--- TASK INPUTS ---

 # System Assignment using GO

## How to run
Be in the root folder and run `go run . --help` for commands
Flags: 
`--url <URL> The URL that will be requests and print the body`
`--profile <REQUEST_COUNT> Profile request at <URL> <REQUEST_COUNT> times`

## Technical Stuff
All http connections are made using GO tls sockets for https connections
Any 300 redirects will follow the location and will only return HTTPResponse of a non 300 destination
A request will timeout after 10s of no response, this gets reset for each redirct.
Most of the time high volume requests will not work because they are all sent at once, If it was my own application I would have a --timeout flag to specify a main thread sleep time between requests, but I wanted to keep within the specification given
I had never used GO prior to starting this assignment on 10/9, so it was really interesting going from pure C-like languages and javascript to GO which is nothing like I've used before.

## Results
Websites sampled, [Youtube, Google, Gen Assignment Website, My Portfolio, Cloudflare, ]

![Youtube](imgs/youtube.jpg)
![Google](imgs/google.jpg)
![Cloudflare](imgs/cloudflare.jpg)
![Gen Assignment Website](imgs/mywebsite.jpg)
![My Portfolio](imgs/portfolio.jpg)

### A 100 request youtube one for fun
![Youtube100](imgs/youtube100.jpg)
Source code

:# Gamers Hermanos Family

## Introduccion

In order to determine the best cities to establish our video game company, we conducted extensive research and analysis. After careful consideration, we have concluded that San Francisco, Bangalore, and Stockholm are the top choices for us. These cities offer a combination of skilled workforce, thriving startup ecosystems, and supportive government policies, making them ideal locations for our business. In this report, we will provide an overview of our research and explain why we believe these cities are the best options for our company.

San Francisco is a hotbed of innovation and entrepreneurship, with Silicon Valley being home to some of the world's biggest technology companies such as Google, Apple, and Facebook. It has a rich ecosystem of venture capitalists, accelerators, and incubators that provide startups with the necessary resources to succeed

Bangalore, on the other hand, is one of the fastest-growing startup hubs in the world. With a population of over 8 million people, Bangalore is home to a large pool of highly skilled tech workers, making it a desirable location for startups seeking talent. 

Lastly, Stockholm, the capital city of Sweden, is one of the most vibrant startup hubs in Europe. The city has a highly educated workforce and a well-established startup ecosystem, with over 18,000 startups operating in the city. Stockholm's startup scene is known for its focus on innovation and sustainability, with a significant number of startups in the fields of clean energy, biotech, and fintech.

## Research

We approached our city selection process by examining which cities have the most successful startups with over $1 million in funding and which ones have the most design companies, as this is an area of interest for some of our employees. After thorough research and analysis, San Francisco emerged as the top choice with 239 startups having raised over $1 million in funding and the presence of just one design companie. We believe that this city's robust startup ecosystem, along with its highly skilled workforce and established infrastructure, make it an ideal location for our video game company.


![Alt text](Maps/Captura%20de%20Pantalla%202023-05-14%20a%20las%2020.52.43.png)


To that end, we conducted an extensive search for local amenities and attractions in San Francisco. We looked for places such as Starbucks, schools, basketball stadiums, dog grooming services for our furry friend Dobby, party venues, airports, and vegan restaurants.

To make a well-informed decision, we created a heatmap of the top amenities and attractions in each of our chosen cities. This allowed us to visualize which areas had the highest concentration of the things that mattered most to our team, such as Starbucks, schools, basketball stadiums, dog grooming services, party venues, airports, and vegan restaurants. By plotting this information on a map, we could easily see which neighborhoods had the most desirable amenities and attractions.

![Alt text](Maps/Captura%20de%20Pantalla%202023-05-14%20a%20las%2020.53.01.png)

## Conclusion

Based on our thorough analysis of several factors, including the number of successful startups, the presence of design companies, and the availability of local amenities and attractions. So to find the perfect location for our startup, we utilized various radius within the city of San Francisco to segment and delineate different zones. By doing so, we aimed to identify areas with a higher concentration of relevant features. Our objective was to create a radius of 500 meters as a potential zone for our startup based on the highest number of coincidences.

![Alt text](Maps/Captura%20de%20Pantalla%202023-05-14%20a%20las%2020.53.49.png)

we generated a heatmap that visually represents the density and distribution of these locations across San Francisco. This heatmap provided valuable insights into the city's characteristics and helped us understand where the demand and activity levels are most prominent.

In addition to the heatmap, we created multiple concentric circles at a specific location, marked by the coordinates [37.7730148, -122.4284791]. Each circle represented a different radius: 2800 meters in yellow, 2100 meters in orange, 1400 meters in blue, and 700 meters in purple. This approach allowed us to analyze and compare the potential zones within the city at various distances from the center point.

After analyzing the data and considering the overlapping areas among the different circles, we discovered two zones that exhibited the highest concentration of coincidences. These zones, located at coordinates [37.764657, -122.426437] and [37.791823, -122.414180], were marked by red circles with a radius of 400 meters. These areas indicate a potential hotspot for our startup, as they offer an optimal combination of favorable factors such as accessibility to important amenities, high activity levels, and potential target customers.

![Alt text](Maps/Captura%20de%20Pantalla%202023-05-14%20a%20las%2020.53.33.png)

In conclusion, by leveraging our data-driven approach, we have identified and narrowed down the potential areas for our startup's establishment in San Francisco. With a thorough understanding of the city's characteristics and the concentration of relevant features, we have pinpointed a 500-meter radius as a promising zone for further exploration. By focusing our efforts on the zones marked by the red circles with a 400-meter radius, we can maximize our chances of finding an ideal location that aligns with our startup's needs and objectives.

---

■ **WHAT YOU NEED TO DO**
Nothing may be omitted or altered; reproduce all of the entries.

■ **ANSWER**
 # System Assignment using GO

## How to run
Be in the root folder and run `go run . --help` for commands
Flags: 
`--url <URL> The URL that will be requests and print the body`
`--profile <REQUEST_COUNT> Profile request at <URL> <REQUEST_COUNT> times`

## Technical Stuff
All http connections are made using GO tls sockets for https connections
Any 300 redirects will follow the location and will only return HTTPResponse of a non 300 destination
A request will timeout after 10s of no response, this gets reset for each redirct.
Most of the time high volume requests will not work because they are all sent at once, If it was my own application I would have a --timeout flag to specify a main thread sleep time between requests, but I wanted to keep within the specification given
I had never used GO prior to starting this assignment on 10/9, so it was really interesting going from pure C-like languages and javascript to GO which is nothing like I've used before.

## Results
Websites sampled, [Youtube, Google, Gen Assignment Website, My Portfolio, Cloudflare, ]

![Youtube](imgs/youtube.jpg)
![Google](imgs/google.jpg)
![Cloudflare](imgs/cloudflare.jpg)
![Gen Assignment Website](imgs/mywebsite.jpg)
![My Portfolio](imgs/portfolio.jpg)

### A 100 request youtube one for fun
![Youtube100](imgs/youtube100.jpg)
Source code

:# Gamers Hermanos Family

## Introduccion

In order to determine the best cities to establish our video game company, we conducted extensive research and analysis. After careful consideration, we have concluded that San Francisco, Bangalore, and Stockholm are the top choices for us. These cities offer a combination of skilled workforce, thriving startup ecosystems, and supportive government policies, making them ideal locations for our business. In this report, we will provide an overview of our research and explain why we believe these cities are the best options for our company.

San Francisco is a hotbed of innovation and entrepreneurship, with Silicon Valley being home to some of the world's biggest technology companies such as Google, Apple, and Facebook. It has a rich ecosystem of venture capitalists, accelerators, and incubators that provide startups with the necessary resources to succeed

Bangalore, on the other hand, is one of the fastest-growing startup hubs in the world. With a population of over 8 million people, Bangalore is home to a large pool of highly skilled tech workers, making it a desirable location for startups seeking talent. 

Lastly, Stockholm, the capital city of Sweden, is one of the most vibrant startup hubs in Europe. The city has a highly educated workforce and a well-established startup ecosystem, with over 18,000 startups operating in the city. Stockholm's startup scene is known for its focus on innovation and sustainability, with a significant number of startups in the fields of clean energy, biotech, and fintech.

## Research

We approached our city selection process by examining which cities have the most successful startups with over $1 million in funding and which ones have the most design companies, as this is an area of interest for some of our employees. After thorough research and analysis, San Francisco emerged as the top choice with 239 startups having raised over $1 million in funding and the presence of just one design companie. We believe that this city's robust startup ecosystem, along with its highly skilled workforce and established infrastructure, make it an ideal location for our video game company.


![Alt text](Maps/Captura%20de%20Pantalla%202023-05-14%20a%20las%2020.52.43.png)


To that end, we conducted an extensive search for local amenities and attractions in San Francisco. We looked for places such as Starbucks, schools, basketball stadiums, dog grooming services for our furry friend Dobby, party venues, airports, and vegan restaurants.

To make a well-informed decision, we created a heatmap of the top amenities and attractions in each of our chosen cities. This allowed us to visualize which areas had the highest concentration of the things that mattered most to our team, such as Starbucks, schools, basketball stadiums, dog grooming services, party venues, airports, and vegan restaurants. By plotting this information on a map, we could easily see which neighborhoods had the most desirable amenities and attractions.

![Alt text](Maps/Captura%20de%20Pantalla%202023-05-14%20a%20las%2020.53.01.png)

## Conclusion

Based on our thorough analysis of several factors, including the number of successful startups, the presence of design companies, and the availability of local amenities and attractions. So to find the perfect location for our startup, we utilized various radius within the city of San Francisco to segment and delineate different zones. By doing so, we aimed to identify areas with a higher concentration of relevant features. Our objective was to create a radius of 500 meters as a potential zone for our startup based on the highest number of coincidences.

![Alt text](Maps/Captura%20de%20Pantalla%202023-05-14%20a%20las%2020.53.49.png)

we generated a heatmap that visually represents the density and distribution of these locations across San Francisco. This heatmap provided valuable insights into the city's characteristics and helped us understand where the demand and activity levels are most prominent.

In addition to the heatmap, we created multiple concentric circles at a specific location, marked by the coordinates [37.7730148, -122.4284791]. Each circle represented a different radius: 2800 meters in yellow, 2100 meters in orange, 1400 meters in blue, and 700 meters in purple. This approach allowed us to analyze and compare the potential zones within the city at various distances from the center point.

After analyzing the data and considering the overlapping areas among the different circles, we discovered two zones that exhibited the highest concentration of coincidences. These zones, located at coordinates [37.764657, -122.426437] and [37.791823, -122.414180], were marked by red circles with a radius of 400 meters. These areas indicate a potential hotspot for our startup, as they offer an optimal combination of favorable factors such as accessibility to important amenities, high activity levels, and potential target customers.

![Alt text](Maps/Captura%20de%20Pantalla%202023-05-14%20a%20las%2020.53.33.png)

In conclusion, by leveraging our data-driven approach, we have identified and narrowed down the potential areas for our startup's establishment in San Francisco. With a thorough understanding of the city's characteristics and the concentration of relevant features, we have pinpointed a 500-meter radius as a promising zone for further exploration. By focusing our efforts on the zones marked by the red circles with a 400-meter radius, we can maximize our chances of finding an ideal location that aligns with our startup's needs and objectives.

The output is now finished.